Administration figures and supporters have long said that ObamaCare would become more popular as time went by. It hasn’t. A June 2 NBC News/Wall Street Journal poll found 37% thought the health-care plan was a good idea while 49% thought it a bad idea. On May 10, 2010, about two months after ObamaCare passed, it was 38% good idea, 44% bad.
Other surveys show a similar pattern. A June 9 Kaiser Family Foundation Health Tracking Poll found that only 35% of Americans had a favorable impression of the health law, while 43% had an unfavorable opinion. On June 22, 2010, four months after the legislation passed, the Kaiser poll reported 48% favorable, 41% unfavorable. These poll numbers have created fear in the Obama White House about the health law’s impact on Democratic candidates next year.

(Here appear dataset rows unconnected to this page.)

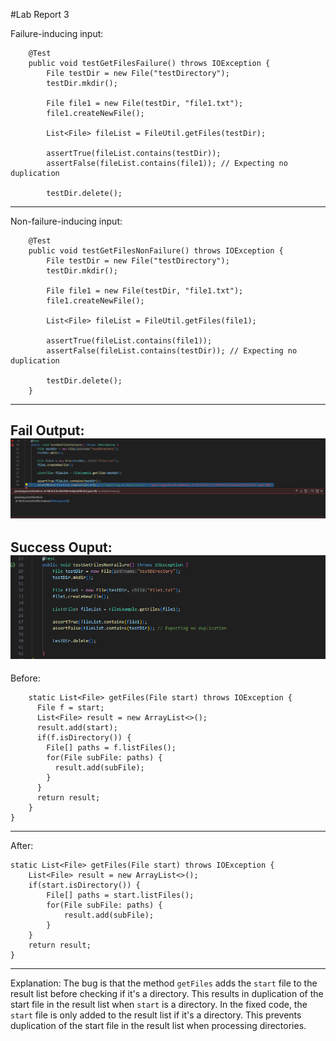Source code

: #Lab Report 3

Failure-inducing input:
```
    @Test
    public void testGetFilesFailure() throws IOException {
        File testDir = new File("testDirectory");
        testDir.mkdir();
        
        File file1 = new File(testDir, "file1.txt");
        file1.createNewFile();
        
        List<File> fileList = FileUtil.getFiles(testDir);
        
        assertTrue(fileList.contains(testDir));
        assertFalse(fileList.contains(file1)); // Expecting no duplication
        
        testDir.delete();
```
---
Non-failure-inducing input:
```
    @Test
    public void testGetFilesNonFailure() throws IOException {
        File testDir = new File("testDirectory");
        testDir.mkdir();
        
        File file1 = new File(testDir, "file1.txt");
        file1.createNewFile();
        
        List<File> fileList = FileUtil.getFiles(file1);
        
        assertTrue(fileList.contains(file1));
        assertFalse(fileList.contains(testDir)); // Expecting no duplication
        
        testDir.delete();
    }

```
---
Fail Output:
![Image](fail.PNG)
---
Success Ouput:
![Image](succeed.PNG)
---
Before:
```
	static List<File> getFiles(File start) throws IOException {
	  File f = start;
	  List<File> result = new ArrayList<>();
	  result.add(start);
	  if(f.isDirectory()) {
	    File[] paths = f.listFiles();
	    for(File subFile: paths) {
	      result.add(subFile);
	    }
	  }
	  return result;
	}
}
```
---
After:
```
static List<File> getFiles(File start) throws IOException {
    List<File> result = new ArrayList<>();
    if(start.isDirectory()) {
        File[] paths = start.listFiles();
        for(File subFile: paths) {
            result.add(subFile);
        }
    }
    return result;
}
```
---
Explanation:
The bug is that the method `getFiles` adds the `start` file to the result list before checking if it's a directory. This results in duplication of the start file in the result list when `start` is a directory. In the fixed code, the `start` file is only added to the result list if it's a directory. This prevents duplication of the start file in the result list when processing directories.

Meanwhile, the temporary reprieve from the employer mandate will not stop many businesses from preparing their people for when the company stops providing insurance. They’ll also continue limiting more part-time employees to fewer than 30 hours a week, in order to avoid being snared by this provision in the law.
To offset this development, the administration desperately wants to sign up as many people for health policies as possible, hoping the newly insured will be grateful voters on Nov. 4, 2014. Also, the Congressional Budget Office estimates for ObamaCare outlays assume a disproportionate share of the early sign-ups are young people. They will pay higher insurance rates to subsidize coverage for older uninsured Americans. Organizing for America and Enroll America are focused on workers under 35.